Moxie

Guest perspective/Christopher Birch

My adventures in yachting got off to a rich start. A “SAIL” magazine subscription card, with a questionnaire at the bottom, was my launch ramp. I checked the box indicating my net worth exceeded $10 million (I felt like $10 million just checking that box). I also checked the box indicating that I was interested in purchasing a new boat in the next six months (I was, in fact, interested. Very interested). Not long after dropping that little card into the mail, I started getting invitations to all sorts of exciting events.

I would need my parents to drive me to all of them because I was only 12 years old.

First stop: the yacht brokerage office. A man there had written to tell me about a boat that was winning races up and down the coast that I just had to see to believe. That man, I remember, spent a lot of time talking with my father, which annoyed me. I was the one with the questions and it was me, after all, who had received the invitation.
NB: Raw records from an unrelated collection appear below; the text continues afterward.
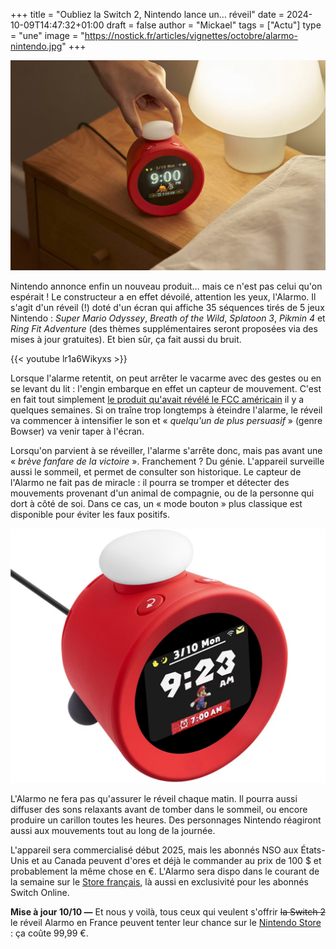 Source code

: +++
title = "Oubliez la Switch 2, Nintendo lance un… réveil"
date = 2024-10-09T14:47:32+01:00
draft = false
author = "Mickael"
tags = ["Actu"]
type = "une"
image = "https://nostick.fr/articles/vignettes/octobre/alarmo-nintendo.jpg"
+++

![Nintendo Alarmo](alarmo-nintendo.jpg "J'avoue, j'ai acheté.")

Nintendo annonce enfin un nouveau produit… mais ce n'est pas celui qu'on espérait ! Le constructeur a en effet dévoilé, attention les yeux, l'Alarmo. Il s'agit d'un réveil (!) doté d'un écran qui affiche 35 séquences tirés de 5 jeux Nintendo : *Super Mario Odyssey*, *Breath of the Wild*, *Splatoon 3*, *Pikmin 4* et *Ring Fit Adventure* (des thèmes supplémentaires seront proposées via des mises à jour gratuites). Et bien sûr, ça fait aussi du bruit.

{{< youtube lr1a6Wikyxs >}} 

Lorsque l'alarme retentit, on peut arrêter le vacarme avec des gestes ou en se levant du lit : l'engin embarque en effet un capteur de mouvement. C'est en fait tout simplement [le produit qu'avait révélé le FCC américain](https://nostick.fr/articles/2024/septembre/2309-nintendo-appareil-mystere-switch-2/) il y a quelques semaines. Si on traîne trop longtemps à éteindre l'alarme, le réveil va commencer à intensifier le son et « *quelqu'un de plus persuasif* » (genre Bowser) va venir taper à l'écran.

Lorsqu'on parvient à se réveiller, l'alarme s'arrête donc, mais pas avant une « *brève fanfare de la victoire* ». Franchement ? Du génie. L'appareil surveille aussi le sommeil, et permet de consulter son historique. Le capteur de l'Alarmo ne fait pas de miracle : il pourra se tromper et détecter des mouvements provenant d'un animal de compagnie, ou de la personne qui dort à côté de soi. Dans ce cas, un « mode bouton » plus classique est disponible pour éviter les faux positifs.

![Nintendo Alarmo](alarmo-nintendo-2.jpg "")

L'Alarmo ne fera pas qu'assurer le réveil chaque matin. Il pourra aussi diffuser des sons relaxants avant de tomber dans le sommeil, ou encore produire un carillon toutes les heures. Des personnages Nintendo réagiront aussi aux mouvements tout au long de la journée.

L'appareil sera commercialisé début 2025, mais les abonnés NSO aux États-Unis et au Canada peuvent d'ores et déjà le commander au prix de 100 $ et probablement la même chose en €. L'Alarmo sera dispo dans le courant de la semaine sur le [Store français](https://www.nintendo.com/fr-fr/Hardware/Le-reveil-musical-de-Nintendo-Alarmo/Le-reveil-musical-de-Nintendo-Alarmo-2670177.html), là aussi en exclusivité pour les abonnés Switch Online.

**Mise à jour 10/10 —** Et nous y voilà, tous ceux qui veulent s'offrir ~~la Switch 2~~ le réveil Alarmo en France peuvent tenter leur chance sur le [Nintendo Store](https://store.nintendo.fr/fr/le-reveil-musical-de-nintendo-alarmo-000000000010013963?_gl=1*1xhdv0e*_gcl_au*MTY2OTAwNzU5OS4xNzI4MDg1NTAy*_ga*MjE0NDU3ODQyMC4xNzI4MDg1NTAy*_ga_8CCMZ61YS8*MTcyODU2MDAwMi40LjEuMTcyODU2MDAwNi4wLjAuMA..&_ga=2.241618114.1968408238.1728481902-2144578420.1728085502) : ça coûte 99,99 €. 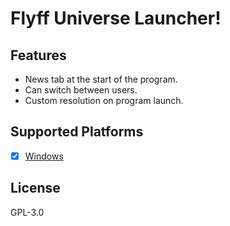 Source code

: # Flyff Universe Launcher!
## Features
* News tab at the start of the program.
* Can switch between users.
* Custom resolution on program launch.

## Supported Platforms
- [x] [Windows](https://github.com/Tsadriu/FlyffUniverseLauncher)

## License
GPL-3.0
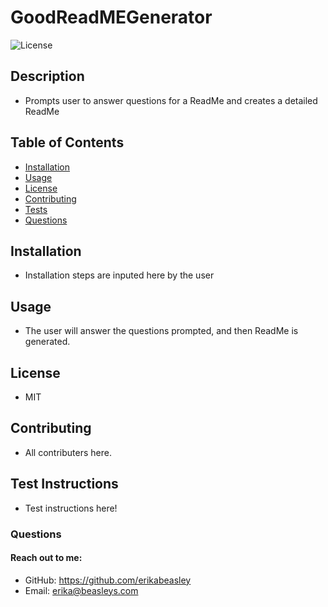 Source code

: # GoodReadMEGenerator

![License](https://img.shields.io/badge/License-MIT-blue.svg)


## Description
- Prompts user to answer questions for a ReadMe and creates a detailed ReadMe

## Table of Contents
- [Installation](#installation) 
- [Usage](#usage)
- [License](#license)
- [Contributing](#contributing)
- [Tests](#tests)
- [Questions](#questions)

## Installation
- Installation steps are inputed here by the user

## Usage
- The user will answer the questions prompted, and then ReadMe is generated.

## License
- MIT      

## Contributing
- All contributers here.

## Test Instructions
- Test instructions here!

### Questions
#### Reach out to me:
- GitHub: https://github.com/erikabeasley
- Email: erika@beasleys.com
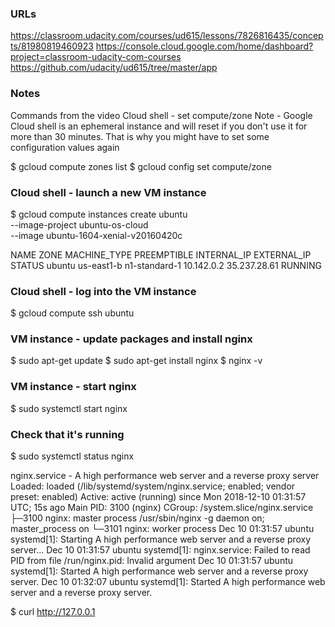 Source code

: ### URLs
https://classroom.udacity.com/courses/ud615/lessons/7826816435/concepts/81980819460923
https://console.cloud.google.com/home/dashboard?project=classroom-udacity-com-courses
https://github.com/udacity/ud615/tree/master/app

### Notes
Commands from the video
Cloud shell - set compute/zone
Note - Google Cloud shell is an ephemeral instance and will reset 
if you don't use it for more than 30 minutes. 
That is why you might have to set some configuration values again

$ gcloud compute zones list
$ gcloud config set compute/zone <zone>

### Cloud shell - launch a new VM instance
$ gcloud compute instances create ubuntu \
--image-project ubuntu-os-cloud \
--image ubuntu-1604-xenial-v20160420c 

NAME    ZONE        MACHINE_TYPE   PREEMPTIBLE  INTERNAL_IP  EXTERNAL_IP   STATUS
ubuntu  us-east1-b  n1-standard-1               10.142.0.2   35.237.28.61  RUNNING


### Cloud shell - log into the VM instance
$ gcloud compute ssh ubuntu

### VM instance - update packages and install nginx
$ sudo apt-get update
$ sudo apt-get install nginx
$ nginx -v

### VM instance - start nginx
$ sudo systemctl start nginx

### Check that it's running

$ sudo systemctl status nginx

nginx.service - A high performance web server and a reverse proxy server
   Loaded: loaded (/lib/systemd/system/nginx.service; enabled; vendor preset: enabled)
   Active: active (running) since Mon 2018-12-10 01:31:57 UTC; 15s ago
 Main PID: 3100 (nginx)
   CGroup: /system.slice/nginx.service
           ├─3100 nginx: master process /usr/sbin/nginx -g daemon on; master_process on
           └─3101 nginx: worker process
Dec 10 01:31:57 ubuntu systemd[1]: Starting A high performance web server and a reverse proxy server...
Dec 10 01:31:57 ubuntu systemd[1]: nginx.service: Failed to read PID from file /run/nginx.pid: Invalid argument
Dec 10 01:31:57 ubuntu systemd[1]: Started A high performance web server and a reverse proxy server.
Dec 10 01:32:07 ubuntu systemd[1]: Started A high performance web server and a reverse proxy server.

$ curl http://127.0.0.1

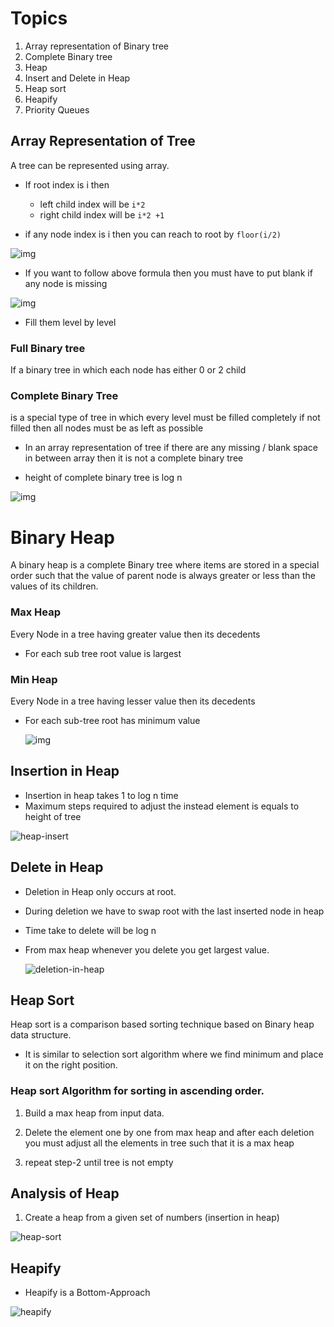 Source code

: # Topics

1. Array representation of Binary tree
2. Complete Binary tree
3. Heap
4. Insert and Delete in Heap
5. Heap sort
6. Heapify
7. Priority Queues

## Array Representation of Tree

A tree can be represented using array.

- If root index is i then

  - left child index will be `i*2`
  - right child index will be `i*2 +1`

- if any node index is i then you can reach to root by `floor(i/2)`

![img](./1.png)

- If you want to follow above formula then you must have to put blank if any node is missing

![img](./2.png)

- Fill them level by level

### Full Binary tree

If a binary tree in which each node has either 0 or 2 child

### Complete Binary Tree

is a special type of tree in which every level must be filled completely if not filled then all nodes must be as left as possible

- In an array representation of tree if there are any missing / blank space in between array then it is not a complete binary tree

- height of complete binary tree is log n

![img](https://miro.medium.com/max/16000/1*CMGFtehu01ZEBgzHG71sMg.png)

# Binary Heap

A binary heap is a complete Binary tree where items are stored in a special order such that the value of parent node is always greater or less than the values of its children.

### Max Heap

Every Node in a tree having greater value then its decedents

- For each sub tree root value is largest

### Min Heap

Every Node in a tree having lesser value then its decedents

- For each sub-tree root has minimum value

  ![img](https://media.geeksforgeeks.org/wp-content/cdn-uploads/MinHeapAndMaxHeap.png)

## Insertion in Heap

- Insertion in heap takes 1 to log n time
- Maximum steps required to adjust the instead element is equals to height of tree

![heap-insert](./heapInsert.svg)

## Delete in Heap

- Deletion in Heap only occurs at root.
- During deletion we have to swap root with the last inserted node in heap
- Time take to delete will be log n
- From max heap whenever you delete you get largest value.

  ![deletion-in-heap](./heapdelete.svg)

## Heap Sort

Heap sort is a comparison based sorting technique based on Binary heap data structure.

- It is similar to selection sort algorithm where we find minimum and place it on the right position.

### Heap sort Algorithm for sorting in ascending order.

1. Build a max heap from input data.

2. Delete the element one by one from max heap and after each deletion you must adjust all the elements in tree such that it is a max heap

3. repeat step-2 until tree is not empty

## Analysis of Heap

1. Create a heap from a given set of numbers (insertion in heap)

![heap-sort](./heapsort.svg)

## Heapify

- Heapify is a Bottom-Approach

![heapify](./heapify.svg)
At about a mile long and two feet wide, the boat was indeed a glorious, lean racing machine. The man explained the many features of the boat. The engineering of the hull around the mast step was of particular interest to me. The man said it had a “tri-axle” radial force grid that enabled it to withstand immense mast compression loads. It looked solid.

A couple of weeks later, Phil Weld invited me to the Ritz Carlton in Boston to chat with a few of his friends about his recent victory in the singlehanded trans-Atlantic O.S.T.A.R. race aboard his trimaran Moxie. Dad said it was the first time the family Jeep got to enjoy valet parking. The meeting room had a fine view of the Boston Public Garden. In an effort to put my best foot forward I donned my finest clothes (my marching band uniform), and I felt good walking in. It turned out Mr. Weld planned to build a bigger boat for his next race and was optimistic that this particular group of friends would pitch in a few dollars to help with the project. Up went my hand to my mother’s horror. “Would this new boat have a ‘tri-axle’ radial force grid?” I wanted to know. Mr. Weld assured me that it would if it needed to. Completely satisfied with that response, I rested back in my chair with a slow, satisfied nod of my head. These were my people. And now they all knew that I understood the importance of anticipating mast compression loads. I went home with an autographed copy of Mr. Weld’s book. In the inscription, he encouraged me to maintain an open mind and champion unballasted boats.

The third stop on what my parents called the “Yacht Tour” brought us to an expo on the new-fangled sport of windsurfing. I got to spend the better half of the day out on the water learning to work the contraption. Like a mechanical bull on the water, it felt like it was designed to throw me and stomp me and make me look inept. I loved it! By sunset, I had it somewhat figured out. A moment arrived when, with straight arms, my weight found where it needed to be and an effortless balance was attained. I shot across the water at astonishing speed and was hooked.

At the time, I had a job picking raspberries and another job picking weeds. My enthusiasm for windsurfing was infectious and my father wanted in. By the end of the summer we were co-owners of our first yacht, the original Windsurfer with a blue sail. I remember her maiden voyage well. Bursting with pride, I set off on a nearly calm morning on a very still Dublin Lake. The simple facts of the case delighted me. I had picked enough raspberries and weeds to become a yachtsman and said-yacht was now sailing across the New Hampshire lake under my command. I was boat-struck. I loved her speed. I loved the challenge of learning to control her. I loved the independence of sailing my own boat. I still love her awkwardness. There have been other boats since; and the funny thing is, that I have loved them all for those very same reasons. The original Windsurfer was simple and completely full of everything a boat can be. She didn’t have a “tri-axle” radial force grid, but I didn’t care in the slightest.

Christopher Birch is the proprietor of Birch Marine Inc. on Long Wharf in Boston, Mass., where he’s been building, maintaining and restoring boats for the past 34 years.